# Congrat me guys



## Pomo (May 15, 2020)

I am happy to say that a series of my landscape photographs received an award from the Ministry of Culture of the Russia!

_Google translate:_

"Karasuns" is a chain of small lakes in the territory of Krasnodar, Russia (*I live there*). Their banks are covered with reeds, and the bottom is silted. The word karasun is translated from Turkic as "black water".

The project has existed since 2017 in the form of the series "The Road", "Russian South" and "Karasuns". Stylistically, photographs are close to pictorialism, but instead of film and soft optics, a conventional camera and special image processing were used. To this date, a sufficient number of works for the exhibition has been collected.

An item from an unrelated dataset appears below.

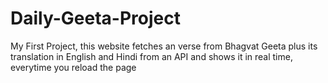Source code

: # Daily-Geeta-Project
My First Project, this website fetches an verse from Bhagvat Geeta plus its translation in English and Hindi from an API and shows it in real time,  everytime you reload the page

With the help of this project, I wanted to not only convey the beauty of the Karasuns, but also to draw attention to the existing problems. This is a periodic discharge of harmful substances and fish die-off, littered coasts and their development by high-rise buildings. "We used to walk by the lake, but now there is a fence" - local residents complain. For many pictures, it was necessary to manually remove large debris from the frame, and then clean the rubbish while processing photos. I hope that holding the exhibition will help preserve the beauty of our lakes.


----------



## Derrel (May 15, 2020)

Congratulations man. Evocative landscapes!


----------



## Pomo (May 15, 2020)

Derrel said:


> Congratulations man. Evocative landscapes!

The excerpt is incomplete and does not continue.